Sur ce plan également des progrès ont été faits. En décembre 2016, le Conseil et le Parlement sont parvenus à un accord sur la proposition de directive visant à renforcer le cadre juridique de l'Union pour la prévention des actes terroristes. Il s'agit notamment d'ériger en infraction certains actes comme l'entraînement au terrorisme ou l'organisation et la participation à des voyages à des fins de terrorisme. Le droit français traite ces cas, mais dans d'autres pays cela reste à organiser. C'est indispensable, afin que les personnes revenant des zones de combat soient traitées sur le plan judiciaire.

Il s'agit également de renforcer les règles concernant l'échange entre les États d'informations relatives à des infractions terroristes recueillies dans le cadre d'une procédure pénale, notamment par le biais d'Europol et Eurojust. Le Conseil des ministres de la justice et des affaires intérieures de décembre dernier a donné une véritable impulsion politique au projet de création d'un parquet européen. Des résistances perdurent chez certains États membres, qui craignent une remise en cause de leur souveraineté, mais nous devons poursuivre avec la majorité significative d'États membres qui souhaitent avancer.

La stratégie renouvelée de sécurité intérieure pour l'Union pour la période 2015-2020, que vous souteniez dans votre résolution, permet de tirer un bilan régulier des actions menées en matière de lutte contre le terrorisme et de sécurité intérieure.

Beaucoup reste à faire. En juin prochain, la Commission devrait ainsi formuler des propositions pour renforcer nos systèmes d'information afin de lutter plus efficacement contre le terrorisme sur Internet.

La résolution n° 130 du Sénat, présentée par Jean-Yves Leconte et André Reichardt, soulignait la nécessité de revoir la gouvernance de Schengen pour faire face à la crise migratoire, de renforcer le contrôle des frontières extérieures, de repenser le système d'asile au niveau européen, d'améliorer l'accueil et l'enregistrement des migrants et de lutter contre l'immigration illégale. Le Gouvernement a rappelé avec fermeté son attachement à la solidarité entre les pays de l'Union européenne : l'Italie et la Grèce ne peuvent pas être laissées seules face à l'arrivée des migrants.

Les Européens doivent oeuvrer collectivement pour renforcer leurs agences communes que sont Frontex et le Bureau européen d'appui à l'asile (EASO), dont il faut renforcer les moyens et le cadre d'action. À cet égard, la France est exemplaire, et le directeur exécutif m'en a remercié lors de la visite que j'ai effectuée au siège de l'EASO lundi à Malte avec mon homologue allemand.
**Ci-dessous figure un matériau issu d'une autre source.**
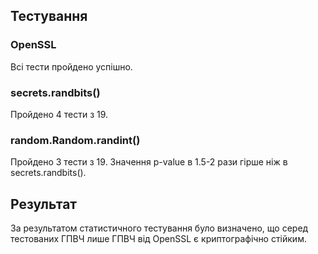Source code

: ## Тестування

### OpenSSL
Всі тести пройдено успішно.

### secrets.randbits()
Пройдено 4 тести з 19.

### random.Random.randint()
Пройдено 3 тести з 19.
Значення p-value в 1.5-2 рази гірше ніж в secrets.randbits().

## Результат
За результатом статистичного тестування було визначено, що серед тестованих ГПВЧ лише ГПВЧ від OpenSSL є криптографічно стійким.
La France est aussi exemplaire dans les relocalisations : près de 40 % des relocalisations en provenance de Grèce ont été effectuées chez nous ! Avec l'Allemagne, nous assumons l'essentiel de cet effort.

La déclaration UE-Turquie de mars dernier et la fermeture de la route des Balkans ont permis une réduction massive des flux migratoires en Méditerranée orientale, et donc des naufrages aux large des îles grecques. C'est pourquoi nous devons continuer dans cette voie, en restant vigilants, car d'une semaine à l'autre les variations des flux peuvent être considérables.

Une politique migratoire efficace à l'échelle européenne passe aussi par le renforcement de la lutte contre les filières d'exploitation de l'immigration illégale en Méditerranée centrale. Il s'agit essentiellement des flux entre la Libye et l'Italie, qui ont atteint en 2016 un volume de 180 000 personnes. Cela s'explique par l'effondrement de l'État en Libye. Et des milliers de personnes perdent la vie dans ce trafic criminel et hautement lucratif pour ceux qui l'organisent.

Nous avons obtenu une extension du mandat de l'opération EUNAVFOR MED Sophia, qui comprend désormais la lutte contre le trafic des armes au large de la Libye, car il est organisé par les mêmes passeurs, et la formation des garde-côtes libyens. Nous sommes en discussions avec nos partenaires libyens pour que cette formation soit aussi rapide que possible. Ainsi, les eaux territoriales libyennes seront mieux contrôlées.